• How to complete this task:
Find how many lines in this data contain the string "aujourd". Respond with only that number.

(Stored items from a collection)
*** Begin section ***

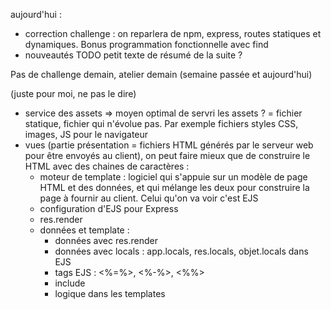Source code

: aujourd'hui :
- correction challenge : on reparlera de npm, express, routes statiques et dynamiques. Bonus programmation fonctionnelle avec find
- nouveautés
TODO petit texte de résumé de la suite ?

Pas de challenge demain, atelier demain (semaine passée et aujourd'hui)


(juste pour moi, ne pas le dire)
- service des assets => moyen optimal de servri les assets ? = fichier statique, fichier qui n'évolue pas. Par exemple fichiers styles CSS, images, JS pour le navigateur
- vues (partie présentation = fichiers HTML générés par le serveur web pour être envoyés au client), on peut faire mieux que de construire le HTML avec des chaines de caractères :
  - moteur de template : logiciel qui s'appuie sur un modèle de page HTML et des données, et qui mélange les deux pour construire la page à fournir au client. Celui qu'on va voir c'est EJS
  - configuration d'EJS pour Express
  - res.render
  - données et template :
    - données avec res.render
    - données avec locals : app.locals, res.locals, objet.locals dans EJS
    - tags EJS : <%=%>, <%-%>, <%%>
    - include
    - logique dans les templates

*** End section ***

• Exercise response:
2